Data contract check reference

experimental
Last modified on 10-Jul-24

× Data contracts is an experimental project in Soda Core.

As the development team explores data contracts, expect minor imperfections, inconsistencies, and limited support, compatibility, and functionality if you download and use the soda-core-contracts package.

Soda data contracts is a Python library that verifies data quality standards as early and often as possible in a data pipeline so as to prevent negative downstream impact. Be aware, Soda data contracts checks do not use SodaCL. Learn more About Soda data contracts.

✖️    Requires Soda Core Scientific
✔️    Experimentally supported in Soda Core 3.3.3 or greater for PostgreSQL, Snowflake, and Spark
✖️    Supported in Soda Core CLI
✖️    Supported in Soda Library + Soda Cloud
✖️    Supported in Soda Cloud Agreements + Soda Agent

✖️ Available as a no-code check

What follows is reference documentation and examples of each type of data contract check.
Note that data contracts checks do not follow SodaCL syntax.

Duplicate
Freshness
Missing
Row count
SQL aggregation
SQL metric expression
SQL metric query
Validity
Check filters
List of threshold keys

Duplicate

Type of check	Accepts threshold values	Column config keys: required	Column config keys: optional
`no_duplicate_values`	no	-	`name` `columns`
`duplicate_count`	required	-	`name`
`duplicate_percent`	required	-	`name`

dataset: dim_employee

...

columns:
- name: id
  checks:
  - type: no_duplicate_values
- name: last_name
  checks:
  - type: duplicate_count
    must_be_less_than: 10
    name: Fewer than 10 duplicate names
- name: address_line1
  checks:
  - type: duplicate_percent
    must_be_less_than: 1

checks:
- type: no_duplicate_values
  columns: ['phone', 'email']

Freshness

This check compares the maximum value in the column to the time the scan runs; the check fails if that computed value exceeds the threshold you specified in the check.

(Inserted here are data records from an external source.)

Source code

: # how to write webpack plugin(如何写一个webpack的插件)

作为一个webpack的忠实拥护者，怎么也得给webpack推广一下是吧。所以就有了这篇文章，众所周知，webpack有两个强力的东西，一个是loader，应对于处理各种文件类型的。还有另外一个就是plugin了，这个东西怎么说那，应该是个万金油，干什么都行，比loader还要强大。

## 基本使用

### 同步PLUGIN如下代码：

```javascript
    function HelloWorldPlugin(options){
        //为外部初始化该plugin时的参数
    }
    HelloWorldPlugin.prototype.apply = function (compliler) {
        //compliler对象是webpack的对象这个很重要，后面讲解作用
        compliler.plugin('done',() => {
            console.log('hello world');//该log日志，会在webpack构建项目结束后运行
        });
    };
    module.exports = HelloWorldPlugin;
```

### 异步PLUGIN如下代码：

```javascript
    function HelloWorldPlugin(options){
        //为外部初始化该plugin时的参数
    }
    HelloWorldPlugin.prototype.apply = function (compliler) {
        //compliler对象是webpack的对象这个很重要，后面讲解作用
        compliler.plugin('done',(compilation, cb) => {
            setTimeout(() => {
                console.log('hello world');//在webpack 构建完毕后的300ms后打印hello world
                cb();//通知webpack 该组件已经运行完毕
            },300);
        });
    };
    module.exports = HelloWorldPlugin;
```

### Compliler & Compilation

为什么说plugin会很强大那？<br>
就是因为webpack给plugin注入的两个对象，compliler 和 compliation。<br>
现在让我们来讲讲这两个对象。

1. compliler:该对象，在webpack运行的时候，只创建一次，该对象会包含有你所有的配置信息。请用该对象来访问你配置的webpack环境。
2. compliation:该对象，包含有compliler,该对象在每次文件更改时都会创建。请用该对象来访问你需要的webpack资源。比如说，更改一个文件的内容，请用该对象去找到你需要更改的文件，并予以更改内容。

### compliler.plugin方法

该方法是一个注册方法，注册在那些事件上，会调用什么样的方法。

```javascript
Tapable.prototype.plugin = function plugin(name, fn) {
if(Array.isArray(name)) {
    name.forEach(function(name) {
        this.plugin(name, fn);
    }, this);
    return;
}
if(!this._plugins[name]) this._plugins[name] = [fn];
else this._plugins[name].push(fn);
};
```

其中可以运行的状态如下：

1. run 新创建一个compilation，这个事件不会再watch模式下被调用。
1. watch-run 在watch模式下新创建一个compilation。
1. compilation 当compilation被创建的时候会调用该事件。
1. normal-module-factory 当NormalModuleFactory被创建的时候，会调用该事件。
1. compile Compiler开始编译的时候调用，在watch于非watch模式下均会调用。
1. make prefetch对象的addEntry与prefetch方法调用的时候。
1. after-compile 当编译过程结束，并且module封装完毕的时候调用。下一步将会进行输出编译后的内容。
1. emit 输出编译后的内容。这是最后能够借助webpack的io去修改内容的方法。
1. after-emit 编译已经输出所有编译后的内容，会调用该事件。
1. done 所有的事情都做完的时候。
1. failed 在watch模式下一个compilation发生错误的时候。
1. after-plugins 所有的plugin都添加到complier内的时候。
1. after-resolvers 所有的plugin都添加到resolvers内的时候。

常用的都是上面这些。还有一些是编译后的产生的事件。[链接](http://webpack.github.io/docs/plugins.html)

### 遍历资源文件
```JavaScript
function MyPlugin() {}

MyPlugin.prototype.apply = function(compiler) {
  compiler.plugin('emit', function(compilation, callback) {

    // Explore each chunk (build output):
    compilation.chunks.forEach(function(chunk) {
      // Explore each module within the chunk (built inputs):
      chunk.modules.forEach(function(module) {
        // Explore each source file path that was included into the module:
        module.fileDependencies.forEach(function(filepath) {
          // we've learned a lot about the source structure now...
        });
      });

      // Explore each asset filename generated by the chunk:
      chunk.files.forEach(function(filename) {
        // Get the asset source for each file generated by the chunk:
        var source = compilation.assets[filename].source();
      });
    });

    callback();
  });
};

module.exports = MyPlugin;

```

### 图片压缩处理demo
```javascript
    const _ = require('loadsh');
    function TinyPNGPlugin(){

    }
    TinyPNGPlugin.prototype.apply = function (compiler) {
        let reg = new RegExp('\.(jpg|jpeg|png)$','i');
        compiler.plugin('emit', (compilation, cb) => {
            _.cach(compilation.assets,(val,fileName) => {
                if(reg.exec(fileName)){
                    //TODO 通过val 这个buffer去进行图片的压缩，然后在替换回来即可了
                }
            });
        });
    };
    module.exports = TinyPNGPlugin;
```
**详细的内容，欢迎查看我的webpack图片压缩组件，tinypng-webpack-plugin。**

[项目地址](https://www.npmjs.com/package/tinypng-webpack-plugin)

Type of check	Accepts threshold values	Column config keys: required	Column config keys: optional
`freshness_in_days`	required	-	`name`
`freshness_in_hours`	required	-	`name`
`freshness_in_minutes`	required	-	`name`

dataset: dim_customer

...

columns:
- name: date_first_purchase
  checks:
    type: freshness_in_days
    must_be_less_than: 2
    name: New data arrived within the last 2 days

Missing

If you do not use an optional column configuration key to identify the values Soda ought to consider as missing, Soda uses NULL to identify missing values.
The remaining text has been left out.